愛郷---上信高原民話集(一)

天狗の炭焼き


 「なぁ、おんじい、なぁ、おんばあ、そんつぎの話はどうしただぁ。」
 「あぁ、そんじゃぁつぎの話をしてやんべぇ。」
 今夜みていに霧のふけぇ夜のことだ。昔、昔、四阿のほそくぼ峠で、村ん衆が何人かで炭をやいていたんだと。はぁ、暗くなったんで寝るべぇと床についたんだと、そうしてしばらくうとうととしていると、遠いとっから、コーンコーンと木を切る音がして来たんだと、ベリベリ、ドサンとそれから木の倒れる音もしたんだと、「こんな夜に木なんか切る者はいねえになぁ。」と、炭焼きの衆はちっと恐ろしくなって布団つっかぶってじぃっとしていたら、こんだぁこっちに鈴の鳴る音がだんだん近付いて来て、しめいにゃぁ馬の足音までしてきたんだと、それが、炭焼き小屋の前でピタリ止まっただ、小屋のむしろが開いて「あにさん、はぁ寝ただか。

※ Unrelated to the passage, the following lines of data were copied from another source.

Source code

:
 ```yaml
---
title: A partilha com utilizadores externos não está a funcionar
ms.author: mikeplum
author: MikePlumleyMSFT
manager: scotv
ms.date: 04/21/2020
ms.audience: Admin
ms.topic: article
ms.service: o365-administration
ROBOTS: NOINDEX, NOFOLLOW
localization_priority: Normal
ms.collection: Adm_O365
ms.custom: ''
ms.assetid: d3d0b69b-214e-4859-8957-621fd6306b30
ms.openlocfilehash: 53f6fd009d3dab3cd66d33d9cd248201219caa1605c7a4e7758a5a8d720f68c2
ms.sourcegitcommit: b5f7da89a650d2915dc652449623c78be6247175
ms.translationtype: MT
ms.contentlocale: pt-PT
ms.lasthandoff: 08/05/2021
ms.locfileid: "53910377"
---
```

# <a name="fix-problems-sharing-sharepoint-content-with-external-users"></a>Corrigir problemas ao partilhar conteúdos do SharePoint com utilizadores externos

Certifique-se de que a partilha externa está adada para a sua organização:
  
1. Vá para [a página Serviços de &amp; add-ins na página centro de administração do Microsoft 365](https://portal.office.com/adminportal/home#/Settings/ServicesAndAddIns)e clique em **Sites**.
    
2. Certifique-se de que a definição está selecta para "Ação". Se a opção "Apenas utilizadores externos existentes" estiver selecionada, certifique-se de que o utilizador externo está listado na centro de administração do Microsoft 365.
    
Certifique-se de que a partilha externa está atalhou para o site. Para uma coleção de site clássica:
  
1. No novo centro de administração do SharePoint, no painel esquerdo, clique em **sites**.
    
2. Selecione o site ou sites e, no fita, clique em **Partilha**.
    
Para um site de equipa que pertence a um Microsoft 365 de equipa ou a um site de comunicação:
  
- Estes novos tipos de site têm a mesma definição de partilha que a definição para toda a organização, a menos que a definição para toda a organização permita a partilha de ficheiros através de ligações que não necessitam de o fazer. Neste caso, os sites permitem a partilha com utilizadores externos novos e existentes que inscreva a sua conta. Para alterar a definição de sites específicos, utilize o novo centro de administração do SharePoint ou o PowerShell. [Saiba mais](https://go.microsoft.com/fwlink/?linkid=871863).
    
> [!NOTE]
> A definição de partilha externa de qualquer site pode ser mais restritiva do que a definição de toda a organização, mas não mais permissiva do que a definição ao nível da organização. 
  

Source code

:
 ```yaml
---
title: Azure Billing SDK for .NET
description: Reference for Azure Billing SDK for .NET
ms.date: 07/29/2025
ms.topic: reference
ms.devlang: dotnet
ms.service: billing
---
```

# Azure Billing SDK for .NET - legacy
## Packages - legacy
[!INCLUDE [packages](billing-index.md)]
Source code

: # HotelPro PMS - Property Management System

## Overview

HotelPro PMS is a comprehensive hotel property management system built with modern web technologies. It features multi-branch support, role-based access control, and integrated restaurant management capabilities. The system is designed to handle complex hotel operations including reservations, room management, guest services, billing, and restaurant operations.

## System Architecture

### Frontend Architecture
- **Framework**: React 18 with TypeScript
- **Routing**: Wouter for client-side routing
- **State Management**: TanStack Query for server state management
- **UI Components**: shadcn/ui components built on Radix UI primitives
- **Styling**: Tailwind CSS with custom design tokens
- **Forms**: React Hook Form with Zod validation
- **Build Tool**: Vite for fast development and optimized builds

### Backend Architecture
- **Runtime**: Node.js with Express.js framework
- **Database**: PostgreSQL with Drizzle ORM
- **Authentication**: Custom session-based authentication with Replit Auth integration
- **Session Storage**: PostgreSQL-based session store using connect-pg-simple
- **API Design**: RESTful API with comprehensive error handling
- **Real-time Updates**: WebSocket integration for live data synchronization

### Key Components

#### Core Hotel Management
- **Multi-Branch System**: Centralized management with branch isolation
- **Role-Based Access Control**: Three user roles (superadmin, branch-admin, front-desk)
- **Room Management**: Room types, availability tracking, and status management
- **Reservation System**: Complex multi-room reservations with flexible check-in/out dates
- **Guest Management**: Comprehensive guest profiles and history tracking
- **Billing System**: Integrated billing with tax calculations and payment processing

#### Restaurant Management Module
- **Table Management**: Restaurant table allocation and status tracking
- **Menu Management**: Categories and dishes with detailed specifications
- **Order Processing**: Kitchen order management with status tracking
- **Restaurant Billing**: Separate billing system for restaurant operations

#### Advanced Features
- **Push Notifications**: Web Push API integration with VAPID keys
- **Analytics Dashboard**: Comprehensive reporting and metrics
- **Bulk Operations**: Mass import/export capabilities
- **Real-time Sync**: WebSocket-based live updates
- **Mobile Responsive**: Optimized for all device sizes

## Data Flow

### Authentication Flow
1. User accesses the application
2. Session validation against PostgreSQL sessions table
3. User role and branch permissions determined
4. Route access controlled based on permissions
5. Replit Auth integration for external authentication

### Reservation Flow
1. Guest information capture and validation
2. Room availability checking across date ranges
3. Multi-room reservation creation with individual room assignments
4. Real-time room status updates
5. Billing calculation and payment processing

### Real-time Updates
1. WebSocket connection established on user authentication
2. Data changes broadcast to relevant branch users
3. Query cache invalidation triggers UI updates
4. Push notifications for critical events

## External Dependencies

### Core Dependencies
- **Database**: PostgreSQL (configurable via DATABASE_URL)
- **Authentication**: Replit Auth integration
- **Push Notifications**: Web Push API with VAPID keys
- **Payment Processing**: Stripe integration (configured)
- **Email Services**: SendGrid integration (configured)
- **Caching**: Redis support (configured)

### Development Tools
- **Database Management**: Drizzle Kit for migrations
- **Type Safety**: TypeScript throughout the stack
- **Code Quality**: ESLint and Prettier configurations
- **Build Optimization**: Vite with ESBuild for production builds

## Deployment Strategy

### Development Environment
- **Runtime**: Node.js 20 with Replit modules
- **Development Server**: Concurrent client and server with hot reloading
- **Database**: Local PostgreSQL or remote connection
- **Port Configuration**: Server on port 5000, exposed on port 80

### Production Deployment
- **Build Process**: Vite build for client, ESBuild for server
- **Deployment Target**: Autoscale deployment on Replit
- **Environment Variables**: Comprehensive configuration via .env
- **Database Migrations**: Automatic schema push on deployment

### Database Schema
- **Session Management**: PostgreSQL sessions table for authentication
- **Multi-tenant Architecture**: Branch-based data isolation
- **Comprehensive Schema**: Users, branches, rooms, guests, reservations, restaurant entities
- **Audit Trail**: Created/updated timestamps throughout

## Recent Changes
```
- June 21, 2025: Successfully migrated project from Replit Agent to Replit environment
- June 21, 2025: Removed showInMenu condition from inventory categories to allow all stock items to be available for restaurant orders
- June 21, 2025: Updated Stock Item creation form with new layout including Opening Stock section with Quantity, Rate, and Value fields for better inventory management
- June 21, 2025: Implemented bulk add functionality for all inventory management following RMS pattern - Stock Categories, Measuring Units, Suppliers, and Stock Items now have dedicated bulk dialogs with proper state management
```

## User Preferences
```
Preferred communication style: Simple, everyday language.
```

」おっかねぇ声がしたんだと、炭焼きの一人が布団をちょっと上げて見たら、真っ赤な顔をして、こんな鼻とこんなでっけい目をした天狗が立っていたのだと。炭焼きは、はぁ息もしねいで布団かぶってだんだと。そうしていたら、又鈴の音がしてだんだん、だんだんふけぇ霧の中に音が消えていったんだと。